[Source texts of formatted documents]
● ● ● ● ● ● ●

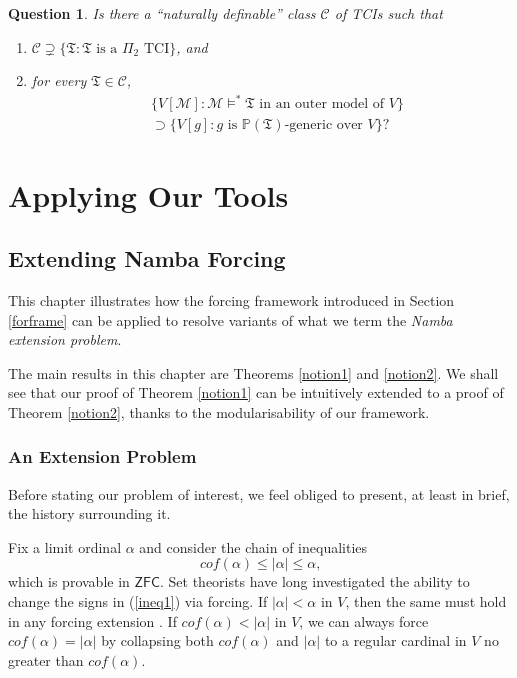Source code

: \documentclass[12pt, twoside]{memoir}
\numberwithin{equation}{section}
\newtheorem{ques}[thm]{Question}
\theoremstyle{definition}
\theoremstyle{remark}
\theoremstyle{definition}
\theoremstyle{definition}
\theoremstyle{definition}
\theoremstyle{remark}
\begin{document}
\begin{ques}
Is there a ``naturally definable'' class $\mathcal{C}$ of TCIs such that 
\begin{enumerate}[label=(\alph*)]
    \item $\mathcal{C} \supsetneq \{\mathfrak{T} : \mathfrak{T} \text{ is a } \Pi_2 \text{ TCI}\}$, and
    \item for every $\mathfrak{T} \in \mathcal{C}$, 
    \begin{align*}
        & \{V[\mathcal{M}] : \mathcal{M} \models^* \mathfrak{T} \text{ in an outer model of } V\} \\
        & \supset \{V[g] : g \text{ is } \mathbb{P}(\mathfrak{T}) \text{-generic over } V\} \text{?}
    \end{align*}
\end{enumerate} 
\end{ques}

\part{\texorpdfstring{  Applying Our Tools}{Applying Our Tools}}

\chapter{Extending Namba Forcing}\label{sect2}

This chapter illustrates how the forcing framework introduced in Section \ref{forframe} can be applied to resolve variants of what we term the \textit{Namba extension problem}.

The main results in this chapter are Theorems \ref{notion1} and \ref{notion2}. We shall see that our proof of Theorem \ref{notion1} can be intuitively extended to a proof of Theorem \ref{notion2}, thanks to the modularisability of our framework.

\section{An Extension Problem}

Before stating our problem of interest, we feel obliged to present, at least in brief, the history surrounding it. 

Fix a limit ordinal $\alpha$ and consider the chain of inequalities
\begin{equation}\label{ineq1}
    cof(\alpha) \leq |\alpha| \leq \alpha \text{,}
\end{equation} 
which is provable in $\mathsf{ZFC}$. Set theorists have long investigated the ability to change the signs in (\ref{ineq1}) via forcing. If $|\alpha| < \alpha$ in $V$, then the same must hold in any forcing extension . If $cof(\alpha) < |\alpha|$ in $V$, we can always force $cof(\alpha) = |\alpha|$ by collapsing both $cof(\alpha)$ and $|\alpha|$ to a regular cardinal in $V$ no greater than $cof(\alpha)$.
\end{document}
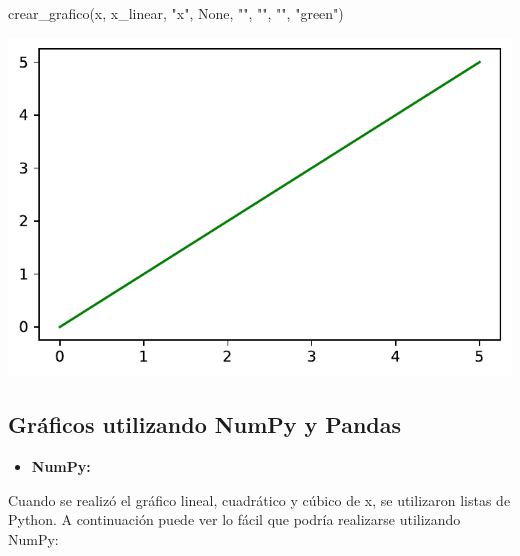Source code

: \documentclass[
  letterpaper,
  DIV=11,
  numbers=noendperiod]{scrreprt}
\newenvironment{Shaded}{\begin{snugshade}}{\end{snugshade}}
\newcommand{\NormalTok}[1]{\textcolor[rgb]{0.00,0.23,0.31}{#1}}
\newcommand{\StringTok}[1]{\textcolor[rgb]{0.13,0.47,0.30}{#1}}
\newcommand{\VariableTok}[1]{\textcolor[rgb]{0.07,0.07,0.07}{#1}}
\providecommand{\tightlist}{%
  \setlength{\itemsep}{0pt}\setlength{\parskip}{0pt}}\usepackage{longtable,booktabs,array}
\begin{document}
\begin{Shaded}
\begin{Highlighting}[]
\NormalTok{crear\_grafico(x, x\_linear, }\StringTok{"x"}\NormalTok{, }\VariableTok{None}\NormalTok{, }\StringTok{""}\NormalTok{, }\StringTok{""}\NormalTok{, }\StringTok{""}\NormalTok{, }\StringTok{"green"}\NormalTok{)}
\end{Highlighting}
\end{Shaded}

\includegraphics{unidad_6_files/figure-pdf/cell-129-output-1.pdf}

\subsection{Gráficos utilizando NumPy y
Pandas}\label{gruxe1ficos-utilizando-numpy-y-pandas}

\begin{itemize}
\tightlist
\item
  \textbf{NumPy:}
\end{itemize}

Cuando se realizó el gráfico lineal, cuadrático y cúbico de x, se
utilizaron listas de Python. A continuación puede ver lo fácil que
podría realizarse utilizando NumPy:
\end{document}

● ● ● ● ● ● ●

◆ **Exercise objective**
Only the lines from the one that holds "Cuando se realizó" through the end of the records should appear in the answer, each restated exactly.

◆ **Task response**
Cuando se realizó el gráfico lineal, cuadrático y cúbico de x, se
utilizaron listas de Python. A continuación puede ver lo fácil que
podría realizarse utilizando NumPy:
\end{document}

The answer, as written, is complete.